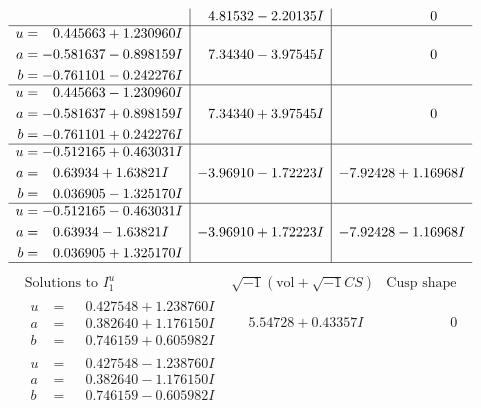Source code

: \documentclass[1p]{elsarticle_modified}
\theoremstyle{definition}
\newcommand{\I}{\sqrt{-1}}
\begin{document}
$$\begin{array}{c|c|c}
 & \phantom{-}4.81532 - 2.20135 I & \phantom{-0.000000 } 0 \\ \hline\begin{aligned}
u &= \phantom{-}0.445663 + 1.230960 I \\
a &= -0.581637 - 0.898159 I \\
b &= -0.761101 - 0.242276 I\end{aligned}
 & \phantom{-}7.34340 - 3.97545 I & \phantom{-0.000000 } 0 \\ \hline\begin{aligned}
u &= \phantom{-}0.445663 - 1.230960 I \\
a &= -0.581637 + 0.898159 I \\
b &= -0.761101 + 0.242276 I\end{aligned}
 & \phantom{-}7.34340 + 3.97545 I & \phantom{-0.000000 } 0 \\ \hline\begin{aligned}
u &= -0.512165 + 0.463031 I \\
a &= \phantom{-}0.63934 + 1.63821 I \\
b &= \phantom{-}0.036905 - 1.325170 I\end{aligned}
 & -3.96910 - 1.72223 I & -7.92428 + 1.16968 I \\ \hline\begin{aligned}
u &= -0.512165 - 0.463031 I \\
a &= \phantom{-}0.63934 - 1.63821 I \\
b &= \phantom{-}0.036905 + 1.325170 I\end{aligned}
 & -3.96910 + 1.72223 I & -7.92428 - 1.16968 I\\
 \hline 
 \end{array}$$\newpage$$\begin{array}{c|c|c}  
\text{Solutions to }I^u_{1}& \I (\text{vol} + \sqrt{-1}CS) & \text{Cusp shape}\\
 \hline 
\begin{aligned}
u &= \phantom{-}0.427548 + 1.238760 I \\
a &= \phantom{-}0.382640 + 1.176150 I \\
b &= \phantom{-}0.746159 + 0.605982 I\end{aligned}
 & \phantom{-}5.54728 + 0.43357 I & \phantom{-0.000000 } 0 \\ \hline\begin{aligned}
u &= \phantom{-}0.427548 - 1.238760 I \\
a &= \phantom{-}0.382640 - 1.176150 I \\
b &= \phantom{-}0.746159 - 0.605982 I\end{aligned}

\end{array}$$
\end{document}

####

◆ Activity ◆
Which lines run from the one holding "b &= -0.761101 +" through the one holding "-3.96910 - 1.72223" in the records above? Repeat them exactly, both included, and nothing more.

◆ Solved problem ◆
b &= -0.761101 + 0.242276 I\end{aligned}
 & \phantom{-}7.34340 + 3.97545 I & \phantom{-0.000000 } 0 \\ \hline\begin{aligned}
u &= -0.512165 + 0.463031 I \\
a &= \phantom{-}0.63934 + 1.63821 I \\
b &= \phantom{-}0.036905 - 1.325170 I\end{aligned}
 & -3.96910 - 1.72223 I & -7.92428 + 1.16968 I \\ \hline\begin{aligned}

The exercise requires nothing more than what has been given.